Bon anniversaire, et que vive la Cinquième République !

Rafik Smati
Président d’Objectif France et entrepreneur.

 

8 commentaires sur Rafik Smati : « Que vive la Cinquième République ! »

  1. Jean-Dominique GLADIEU // 11 octobre 2018 à 9 h 31 min //

    A Alain Kerhervé (« On ne peut pas dire qu’elle est morte. Elle a besoin d’une pique de rappel ») :
    Cher Compagnon, elle n’est peut-être pas complètement morte mais elle est sacrément mal en point !
    Et, même si ça a été encore pire avec Mitterrand, Sarkozy ou Macron, cela a commencé dès Pompidou : alliance avec les « centristes » (en fait la droite atlantiste), entrée de la GB dans la CEE, lancement de l’idée de quinquennat (principe adopté par les 2 chambres mais suite à pressions le président avait renoncé à faire ratifier), …
    Alors la solution ? A mon avis, refonder de fond en comble et sans tabou en s’appuyant sur un large Front pour la Restauration de la Souveraineté Populaire et l’Indépendance Nationale.

  2. On ne peut pas dire qu’elle est morte. Elle a besoin d’une pique de r’appel !

  3. Jean-Dominique GLADIEU // 10 octobre 2018 à 9 h 16 min //

    Que vive la 5ème République, certes … Le seul problème c’est qu’elle est morte le 27 avril 1969 !

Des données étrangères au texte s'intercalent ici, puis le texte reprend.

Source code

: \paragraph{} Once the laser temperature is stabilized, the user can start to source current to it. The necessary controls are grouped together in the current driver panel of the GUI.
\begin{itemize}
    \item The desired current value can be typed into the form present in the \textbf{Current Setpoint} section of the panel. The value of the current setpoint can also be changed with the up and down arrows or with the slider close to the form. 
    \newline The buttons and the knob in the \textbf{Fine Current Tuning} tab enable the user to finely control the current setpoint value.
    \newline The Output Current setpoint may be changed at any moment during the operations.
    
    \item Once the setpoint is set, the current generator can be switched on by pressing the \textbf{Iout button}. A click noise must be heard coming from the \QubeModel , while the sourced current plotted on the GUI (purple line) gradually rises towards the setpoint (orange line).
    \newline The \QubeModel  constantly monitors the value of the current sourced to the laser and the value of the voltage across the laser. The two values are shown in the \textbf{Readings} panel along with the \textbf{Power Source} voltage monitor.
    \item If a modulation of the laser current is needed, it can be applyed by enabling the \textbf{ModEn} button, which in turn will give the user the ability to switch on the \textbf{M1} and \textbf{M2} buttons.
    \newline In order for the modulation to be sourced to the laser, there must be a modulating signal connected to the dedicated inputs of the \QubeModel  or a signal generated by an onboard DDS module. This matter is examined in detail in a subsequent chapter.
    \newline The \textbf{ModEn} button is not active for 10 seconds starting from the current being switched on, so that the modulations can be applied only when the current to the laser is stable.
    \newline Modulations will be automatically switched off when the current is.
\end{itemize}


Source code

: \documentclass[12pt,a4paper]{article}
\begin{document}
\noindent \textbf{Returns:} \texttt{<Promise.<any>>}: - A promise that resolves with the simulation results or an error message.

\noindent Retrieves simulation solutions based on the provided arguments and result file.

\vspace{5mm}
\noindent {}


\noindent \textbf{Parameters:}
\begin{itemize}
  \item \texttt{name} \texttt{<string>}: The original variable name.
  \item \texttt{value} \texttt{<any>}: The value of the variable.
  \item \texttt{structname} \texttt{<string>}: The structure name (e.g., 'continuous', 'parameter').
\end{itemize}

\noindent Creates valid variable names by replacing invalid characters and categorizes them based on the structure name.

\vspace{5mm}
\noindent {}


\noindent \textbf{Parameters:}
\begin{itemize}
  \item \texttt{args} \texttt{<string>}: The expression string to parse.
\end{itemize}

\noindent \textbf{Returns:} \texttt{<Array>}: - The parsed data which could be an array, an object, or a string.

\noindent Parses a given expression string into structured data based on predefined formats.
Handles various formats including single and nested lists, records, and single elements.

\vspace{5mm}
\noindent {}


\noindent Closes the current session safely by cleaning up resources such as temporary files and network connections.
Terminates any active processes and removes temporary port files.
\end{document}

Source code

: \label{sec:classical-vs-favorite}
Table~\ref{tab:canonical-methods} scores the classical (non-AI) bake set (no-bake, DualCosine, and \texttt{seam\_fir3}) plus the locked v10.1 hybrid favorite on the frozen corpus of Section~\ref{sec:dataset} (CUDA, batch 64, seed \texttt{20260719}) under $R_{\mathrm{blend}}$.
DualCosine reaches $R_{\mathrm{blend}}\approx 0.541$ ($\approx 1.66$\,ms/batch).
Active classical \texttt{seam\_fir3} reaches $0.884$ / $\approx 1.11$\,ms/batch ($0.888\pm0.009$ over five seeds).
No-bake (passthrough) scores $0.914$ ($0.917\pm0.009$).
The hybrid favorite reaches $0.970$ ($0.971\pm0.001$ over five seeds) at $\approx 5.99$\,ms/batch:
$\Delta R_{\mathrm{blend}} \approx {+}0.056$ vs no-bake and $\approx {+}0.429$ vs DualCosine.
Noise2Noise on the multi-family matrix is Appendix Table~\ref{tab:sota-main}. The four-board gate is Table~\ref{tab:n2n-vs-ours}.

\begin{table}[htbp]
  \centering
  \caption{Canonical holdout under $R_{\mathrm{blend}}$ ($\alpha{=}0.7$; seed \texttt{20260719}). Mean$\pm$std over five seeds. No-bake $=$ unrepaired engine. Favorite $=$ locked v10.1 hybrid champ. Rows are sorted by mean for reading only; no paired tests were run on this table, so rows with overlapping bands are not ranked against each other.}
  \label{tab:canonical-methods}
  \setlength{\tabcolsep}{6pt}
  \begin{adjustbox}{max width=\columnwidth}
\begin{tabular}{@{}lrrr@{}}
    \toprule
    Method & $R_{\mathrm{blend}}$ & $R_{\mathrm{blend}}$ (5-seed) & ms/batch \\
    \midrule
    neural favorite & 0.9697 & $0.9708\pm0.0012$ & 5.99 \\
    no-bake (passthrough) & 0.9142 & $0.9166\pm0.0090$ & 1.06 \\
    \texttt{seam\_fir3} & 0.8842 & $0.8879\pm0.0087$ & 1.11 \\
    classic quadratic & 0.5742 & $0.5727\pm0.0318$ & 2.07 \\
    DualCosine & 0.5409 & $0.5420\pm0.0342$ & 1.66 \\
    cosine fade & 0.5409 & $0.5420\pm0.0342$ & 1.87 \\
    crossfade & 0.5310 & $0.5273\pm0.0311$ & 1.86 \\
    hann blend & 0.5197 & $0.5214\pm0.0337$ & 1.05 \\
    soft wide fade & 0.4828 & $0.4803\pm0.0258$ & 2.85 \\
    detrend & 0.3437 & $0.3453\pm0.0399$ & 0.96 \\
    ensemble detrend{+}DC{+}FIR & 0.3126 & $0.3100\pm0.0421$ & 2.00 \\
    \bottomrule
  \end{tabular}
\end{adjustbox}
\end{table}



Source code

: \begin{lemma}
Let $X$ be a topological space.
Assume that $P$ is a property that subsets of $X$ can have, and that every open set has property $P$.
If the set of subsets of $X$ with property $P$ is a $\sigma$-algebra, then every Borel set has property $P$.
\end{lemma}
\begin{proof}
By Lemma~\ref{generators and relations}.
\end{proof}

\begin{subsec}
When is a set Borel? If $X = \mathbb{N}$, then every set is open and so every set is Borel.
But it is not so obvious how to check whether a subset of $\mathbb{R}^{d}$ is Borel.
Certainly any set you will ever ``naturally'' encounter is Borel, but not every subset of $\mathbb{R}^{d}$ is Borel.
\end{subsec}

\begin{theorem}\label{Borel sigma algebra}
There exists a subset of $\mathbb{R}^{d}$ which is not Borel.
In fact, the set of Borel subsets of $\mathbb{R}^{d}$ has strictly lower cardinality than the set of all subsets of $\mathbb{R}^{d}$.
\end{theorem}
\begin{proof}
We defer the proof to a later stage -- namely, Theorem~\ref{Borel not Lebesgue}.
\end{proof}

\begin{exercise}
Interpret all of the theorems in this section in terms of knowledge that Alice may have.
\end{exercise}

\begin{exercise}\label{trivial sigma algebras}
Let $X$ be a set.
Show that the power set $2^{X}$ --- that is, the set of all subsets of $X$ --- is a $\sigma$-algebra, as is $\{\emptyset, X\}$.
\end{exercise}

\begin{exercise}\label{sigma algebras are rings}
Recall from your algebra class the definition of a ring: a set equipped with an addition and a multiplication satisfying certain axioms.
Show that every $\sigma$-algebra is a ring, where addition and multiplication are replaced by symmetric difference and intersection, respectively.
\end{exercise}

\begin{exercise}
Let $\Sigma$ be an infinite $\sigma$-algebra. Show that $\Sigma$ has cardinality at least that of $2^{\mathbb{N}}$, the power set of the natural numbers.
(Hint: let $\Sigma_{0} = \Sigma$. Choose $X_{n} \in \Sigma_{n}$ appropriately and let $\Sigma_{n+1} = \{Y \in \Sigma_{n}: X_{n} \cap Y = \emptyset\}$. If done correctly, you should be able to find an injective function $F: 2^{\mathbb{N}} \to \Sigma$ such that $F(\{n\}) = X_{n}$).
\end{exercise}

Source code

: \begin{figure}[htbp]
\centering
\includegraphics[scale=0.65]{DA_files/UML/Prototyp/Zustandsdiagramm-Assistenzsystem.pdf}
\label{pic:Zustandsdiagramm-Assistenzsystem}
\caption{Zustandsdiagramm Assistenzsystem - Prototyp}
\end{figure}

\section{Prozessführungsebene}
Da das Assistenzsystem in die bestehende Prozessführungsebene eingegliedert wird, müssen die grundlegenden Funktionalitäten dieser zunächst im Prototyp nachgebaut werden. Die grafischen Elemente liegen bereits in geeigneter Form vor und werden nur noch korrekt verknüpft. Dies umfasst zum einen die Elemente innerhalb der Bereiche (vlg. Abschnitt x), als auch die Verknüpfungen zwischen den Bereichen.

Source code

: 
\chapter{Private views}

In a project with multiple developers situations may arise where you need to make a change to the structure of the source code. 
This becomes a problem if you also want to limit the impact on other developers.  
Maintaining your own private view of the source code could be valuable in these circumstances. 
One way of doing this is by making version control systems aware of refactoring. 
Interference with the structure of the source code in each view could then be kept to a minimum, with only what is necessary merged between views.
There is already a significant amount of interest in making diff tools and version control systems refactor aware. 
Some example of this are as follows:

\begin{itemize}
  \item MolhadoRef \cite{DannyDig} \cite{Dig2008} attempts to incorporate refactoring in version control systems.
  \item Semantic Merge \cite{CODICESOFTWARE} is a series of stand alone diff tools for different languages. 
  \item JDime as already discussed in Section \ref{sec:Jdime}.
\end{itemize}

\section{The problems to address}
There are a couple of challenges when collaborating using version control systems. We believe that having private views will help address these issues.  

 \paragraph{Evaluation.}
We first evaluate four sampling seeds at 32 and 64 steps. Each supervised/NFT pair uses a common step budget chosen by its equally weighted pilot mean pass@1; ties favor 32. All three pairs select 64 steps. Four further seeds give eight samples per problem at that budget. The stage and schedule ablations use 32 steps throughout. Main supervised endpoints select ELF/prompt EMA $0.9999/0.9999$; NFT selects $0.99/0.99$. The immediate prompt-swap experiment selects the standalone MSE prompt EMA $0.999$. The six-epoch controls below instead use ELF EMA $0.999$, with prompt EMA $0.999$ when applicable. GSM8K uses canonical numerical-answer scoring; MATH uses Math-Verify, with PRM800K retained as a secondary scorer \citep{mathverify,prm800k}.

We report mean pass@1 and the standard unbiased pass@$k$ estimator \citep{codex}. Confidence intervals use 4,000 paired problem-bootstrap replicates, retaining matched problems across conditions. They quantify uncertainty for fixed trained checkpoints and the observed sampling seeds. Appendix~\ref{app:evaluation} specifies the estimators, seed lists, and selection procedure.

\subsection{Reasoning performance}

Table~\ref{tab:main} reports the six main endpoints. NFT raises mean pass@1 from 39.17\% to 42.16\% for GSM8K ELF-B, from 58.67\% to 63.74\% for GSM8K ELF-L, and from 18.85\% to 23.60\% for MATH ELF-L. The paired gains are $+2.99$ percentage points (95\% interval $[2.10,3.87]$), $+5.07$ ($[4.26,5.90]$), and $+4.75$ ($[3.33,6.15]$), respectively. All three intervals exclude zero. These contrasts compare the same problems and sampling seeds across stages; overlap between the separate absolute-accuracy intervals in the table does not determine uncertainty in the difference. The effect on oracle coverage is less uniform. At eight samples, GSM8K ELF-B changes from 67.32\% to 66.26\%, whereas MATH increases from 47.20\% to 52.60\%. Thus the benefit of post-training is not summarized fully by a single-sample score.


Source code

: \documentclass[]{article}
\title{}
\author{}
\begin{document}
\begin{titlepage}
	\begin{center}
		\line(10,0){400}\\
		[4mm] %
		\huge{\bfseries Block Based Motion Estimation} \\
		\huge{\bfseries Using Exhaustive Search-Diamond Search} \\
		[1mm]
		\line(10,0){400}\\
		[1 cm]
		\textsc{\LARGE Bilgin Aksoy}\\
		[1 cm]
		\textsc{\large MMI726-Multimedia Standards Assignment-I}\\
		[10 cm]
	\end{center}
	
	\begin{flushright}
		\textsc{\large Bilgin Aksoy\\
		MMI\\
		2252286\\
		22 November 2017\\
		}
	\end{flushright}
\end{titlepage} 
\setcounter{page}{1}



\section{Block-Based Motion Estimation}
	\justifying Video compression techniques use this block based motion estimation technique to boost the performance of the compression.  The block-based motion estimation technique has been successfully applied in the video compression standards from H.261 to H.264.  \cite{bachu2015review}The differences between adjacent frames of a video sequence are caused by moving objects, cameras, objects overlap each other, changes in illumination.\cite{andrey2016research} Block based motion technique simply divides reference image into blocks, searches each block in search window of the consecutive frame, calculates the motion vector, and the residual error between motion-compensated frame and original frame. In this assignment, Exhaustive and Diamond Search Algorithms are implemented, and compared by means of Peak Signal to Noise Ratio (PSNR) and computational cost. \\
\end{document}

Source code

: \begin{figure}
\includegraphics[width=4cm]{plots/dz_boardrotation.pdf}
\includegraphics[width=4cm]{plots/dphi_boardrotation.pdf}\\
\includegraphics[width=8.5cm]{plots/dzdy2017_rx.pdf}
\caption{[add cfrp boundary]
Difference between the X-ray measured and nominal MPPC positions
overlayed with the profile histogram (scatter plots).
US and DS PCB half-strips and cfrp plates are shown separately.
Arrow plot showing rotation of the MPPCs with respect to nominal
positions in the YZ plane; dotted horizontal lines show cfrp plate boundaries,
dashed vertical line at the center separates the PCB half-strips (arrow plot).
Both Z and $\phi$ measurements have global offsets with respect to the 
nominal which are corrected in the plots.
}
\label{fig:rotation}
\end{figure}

  4. A Jacques Payen .. »Si nos concitoyens ne font plus beaucoup de crédit à la classe politique, qu’ils balayent aussi un peu devant leur porte. Car ils ont élu, et parfois réélu, beaucoup de personnages sans scrupules. Cela se paie. »
    BRAVO, mais la lucidité de certains ne suffira pas à éradiquer la sinistralité intellectuelle du plus grand nombre ,trop content de profiter des politicards et de droite et de gauche !

  5. Delaisse Jean-Paul // 4 octobre 2018 à 18 h 03 min //

    Merci Monsieur de stigmatiser à nouveau la réalité de tout ce que nous avons perdu, y compris avec la complicité de ceux qui se disaient gaulliste.

  6. Jacques Payen // 4 octobre 2018 à 16 h 10 min //

    Les meilleures constitutions valent surtout par la pratique qui en est faite.

    La fonction présidentielle a commencé d’être ébranlée lorsque ceux qui l’incarnaient l’ont affaiblie par démagogie, trivialité ou manque de scrupules. Pour mémoire, et entre autres : le cirque de Giscard avec des éboueurs et ses escapades nocturnes et retours à l’Elysée à l’heure du laitier; Mitterrand, acceptant qu’un journaliste pose ses fesses sur son bureau ou se laissant interviouver par des journalistes qui étaient les… compagnes notoires de deux ministres !

    La débandade a bien entendu suivi. Depuis le « Casse toi, pauv’con », suivi d’un Président juché sur un scooter pour tenter de rejoindre incognito sa dulcinée, jusqu’à l’actuel titulaire, entiché d’un gorille incontrôlable et amateur de selfies outrageants.

    Si nos concitoyens ne font plus beaucoup de crédit à la classe politique, qu’ils balayent aussi un peu devant leur porte. Car ils ont élu, et parfois réélu, beaucoup de personnages sans scrupules. Cela se paie.

    Et si l’on se fonde sur les sondages, près d’un tiers de la population fait encore confiance au président des ultra-riches. Ce qui semble proprement schizophrène.

  7. On peut le souhaiter cher Rafik Smati…hélas avec la bande de profiteurs de la cinquième actuellement au pouvoir on peut se poser la question de savoir si
    la France n’a pas fait la belle place aux « ovnis » de la politique au détriment des aspirations viscérales de celles et ceux qui entendent la défendre contre toute idiocratie dirigiste ?

  8. Ah, ça fait du bien de lire ces propos larges et… pragmatiques à la fois. Merci !
    Maintenant, la 6e république sera tellement affligeante et épuisante que je propose de passer direct à la 7e afin d’achever pour de bon ce que, qui vous savez, appellait l’intérêt général.